>>18499610
>that really seems to be the inflection point for when consumer electronics in the west started to go way down hill aesthetically
So it's lacking in soul? Like nearly everything else. I was mocked for pointing this out weeks ago, but it's just a trend across all corporate design. You're noticing the cycle just as it may be hitting a wall in the tech sector, but it's been repeating everywhere since the industrial revolution. The techno-capital cycle is one of innovation and consolidation. You see the most creativity show through when active innovation and competition is constantly occurring and designers/corporations feel a need to distinguish their products from each other. After that things nearly always consolidate into the most efficient soulless version of whatever has been developed.
Stuff like
>>18499782
is just impractical from a corporate design perspective today. The technical limitations guided the design, so the tech itself has driven us away from interesting design opportunities. What does a contemporary version of this turn into?
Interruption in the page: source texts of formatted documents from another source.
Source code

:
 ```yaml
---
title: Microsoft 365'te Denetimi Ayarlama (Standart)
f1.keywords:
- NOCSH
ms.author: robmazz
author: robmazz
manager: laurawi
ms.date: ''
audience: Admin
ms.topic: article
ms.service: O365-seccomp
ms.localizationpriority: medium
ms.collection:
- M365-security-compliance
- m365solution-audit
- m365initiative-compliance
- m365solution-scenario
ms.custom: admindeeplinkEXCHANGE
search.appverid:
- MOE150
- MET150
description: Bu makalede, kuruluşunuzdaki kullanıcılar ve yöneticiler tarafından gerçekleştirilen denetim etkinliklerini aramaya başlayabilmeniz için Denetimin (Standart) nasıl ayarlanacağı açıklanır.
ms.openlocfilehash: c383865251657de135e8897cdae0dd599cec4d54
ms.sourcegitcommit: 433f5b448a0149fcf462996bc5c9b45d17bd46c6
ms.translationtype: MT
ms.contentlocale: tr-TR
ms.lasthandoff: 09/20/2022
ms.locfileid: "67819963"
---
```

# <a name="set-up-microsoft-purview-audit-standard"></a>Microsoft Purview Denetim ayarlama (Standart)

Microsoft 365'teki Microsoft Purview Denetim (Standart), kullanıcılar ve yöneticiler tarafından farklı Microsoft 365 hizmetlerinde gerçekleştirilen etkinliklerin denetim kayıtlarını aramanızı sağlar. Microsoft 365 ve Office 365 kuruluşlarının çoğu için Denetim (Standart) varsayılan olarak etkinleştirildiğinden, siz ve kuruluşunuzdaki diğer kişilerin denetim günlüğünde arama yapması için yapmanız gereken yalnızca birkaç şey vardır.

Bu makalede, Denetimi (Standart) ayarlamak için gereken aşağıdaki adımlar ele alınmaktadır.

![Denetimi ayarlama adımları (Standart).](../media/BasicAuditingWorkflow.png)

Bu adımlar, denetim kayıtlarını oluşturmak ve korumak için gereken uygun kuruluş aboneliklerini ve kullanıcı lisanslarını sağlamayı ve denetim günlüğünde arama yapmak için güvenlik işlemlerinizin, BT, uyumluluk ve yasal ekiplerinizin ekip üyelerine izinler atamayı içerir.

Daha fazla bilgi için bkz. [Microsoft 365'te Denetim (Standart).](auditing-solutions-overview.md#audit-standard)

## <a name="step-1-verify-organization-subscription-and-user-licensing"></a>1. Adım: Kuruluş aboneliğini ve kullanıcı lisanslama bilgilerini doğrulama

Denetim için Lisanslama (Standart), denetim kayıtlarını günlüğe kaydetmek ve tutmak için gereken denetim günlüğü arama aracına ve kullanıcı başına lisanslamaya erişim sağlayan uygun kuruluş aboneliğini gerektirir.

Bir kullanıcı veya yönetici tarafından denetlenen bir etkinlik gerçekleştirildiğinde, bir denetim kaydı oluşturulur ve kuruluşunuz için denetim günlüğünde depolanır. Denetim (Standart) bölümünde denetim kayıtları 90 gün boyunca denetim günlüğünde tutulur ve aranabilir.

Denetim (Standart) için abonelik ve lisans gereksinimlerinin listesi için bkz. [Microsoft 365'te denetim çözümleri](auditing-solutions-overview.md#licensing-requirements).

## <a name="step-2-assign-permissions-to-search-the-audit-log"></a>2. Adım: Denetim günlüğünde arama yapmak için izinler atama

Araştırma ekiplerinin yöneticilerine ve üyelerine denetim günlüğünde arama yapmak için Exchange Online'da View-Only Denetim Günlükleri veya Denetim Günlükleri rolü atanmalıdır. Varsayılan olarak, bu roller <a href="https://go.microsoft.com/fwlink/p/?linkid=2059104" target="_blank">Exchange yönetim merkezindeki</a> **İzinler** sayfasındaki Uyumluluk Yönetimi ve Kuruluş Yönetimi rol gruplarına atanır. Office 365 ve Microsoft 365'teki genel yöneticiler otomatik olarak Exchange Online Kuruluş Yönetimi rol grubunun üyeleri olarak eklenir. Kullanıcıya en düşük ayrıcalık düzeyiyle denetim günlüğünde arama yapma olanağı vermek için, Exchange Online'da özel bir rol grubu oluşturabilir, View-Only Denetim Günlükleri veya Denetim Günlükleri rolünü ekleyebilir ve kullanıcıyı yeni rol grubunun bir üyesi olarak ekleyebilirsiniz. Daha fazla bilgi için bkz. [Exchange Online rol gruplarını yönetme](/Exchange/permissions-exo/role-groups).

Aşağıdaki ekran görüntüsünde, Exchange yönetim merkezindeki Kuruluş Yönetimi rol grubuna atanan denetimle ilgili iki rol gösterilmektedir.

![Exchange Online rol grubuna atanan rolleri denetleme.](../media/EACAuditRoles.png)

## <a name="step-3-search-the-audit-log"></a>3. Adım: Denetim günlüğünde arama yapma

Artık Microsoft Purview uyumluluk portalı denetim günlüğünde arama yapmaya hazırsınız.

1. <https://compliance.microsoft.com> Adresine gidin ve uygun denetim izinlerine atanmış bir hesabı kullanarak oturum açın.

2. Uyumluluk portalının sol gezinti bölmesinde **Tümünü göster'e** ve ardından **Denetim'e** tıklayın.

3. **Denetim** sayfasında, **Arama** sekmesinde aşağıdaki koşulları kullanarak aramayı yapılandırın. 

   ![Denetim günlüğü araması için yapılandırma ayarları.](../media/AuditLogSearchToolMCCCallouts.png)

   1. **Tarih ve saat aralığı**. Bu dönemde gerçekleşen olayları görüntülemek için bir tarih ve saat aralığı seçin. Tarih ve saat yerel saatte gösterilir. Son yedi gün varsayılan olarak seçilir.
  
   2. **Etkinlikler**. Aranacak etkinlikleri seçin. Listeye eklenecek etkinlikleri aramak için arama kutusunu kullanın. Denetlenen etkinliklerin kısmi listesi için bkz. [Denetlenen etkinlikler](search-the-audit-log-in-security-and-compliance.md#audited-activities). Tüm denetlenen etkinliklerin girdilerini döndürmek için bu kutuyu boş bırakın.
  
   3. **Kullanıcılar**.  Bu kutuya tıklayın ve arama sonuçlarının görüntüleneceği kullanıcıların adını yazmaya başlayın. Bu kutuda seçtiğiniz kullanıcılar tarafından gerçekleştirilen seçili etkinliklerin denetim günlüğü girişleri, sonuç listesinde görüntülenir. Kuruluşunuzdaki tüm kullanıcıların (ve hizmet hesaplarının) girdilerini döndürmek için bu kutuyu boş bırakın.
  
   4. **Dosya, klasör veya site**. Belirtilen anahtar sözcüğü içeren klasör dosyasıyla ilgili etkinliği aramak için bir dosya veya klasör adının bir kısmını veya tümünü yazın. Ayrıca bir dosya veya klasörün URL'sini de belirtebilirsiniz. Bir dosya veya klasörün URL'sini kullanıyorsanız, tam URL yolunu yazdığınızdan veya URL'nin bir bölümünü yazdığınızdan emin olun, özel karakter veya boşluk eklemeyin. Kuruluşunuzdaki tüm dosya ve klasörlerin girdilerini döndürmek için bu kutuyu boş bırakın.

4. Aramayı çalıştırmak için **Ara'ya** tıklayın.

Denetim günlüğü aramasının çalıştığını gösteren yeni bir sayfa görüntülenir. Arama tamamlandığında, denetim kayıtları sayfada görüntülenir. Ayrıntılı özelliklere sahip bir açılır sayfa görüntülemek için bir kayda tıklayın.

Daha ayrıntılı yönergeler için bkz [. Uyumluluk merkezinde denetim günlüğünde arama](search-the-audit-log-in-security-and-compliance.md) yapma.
There would be no CRT, no visible on-monitor speaker, no knobs or buttons, so what's really left? How might modern manufacturers take inspiration from these designs? Retro tech has caught up with furniture design in that people are more interested in collecting things that had soulful design than anything new. But again, the tech itself is outdated, whereas a vintage chair still functions as well as any other. AFAIK there is a market for new CRT's, but it's not enough to get anything new off the ground. The manufacturing base is gone. It's the fucking moon landing all over again and Apple is SpaceX. The major corporations have secured effective monopolies and the only thing we have to look forward to is more consolidation and a landscape of products that either push just how soulless and minimal they can be or new designs that LARP as old designs like a bad Hollywood reboot. It's not looking good, in other words.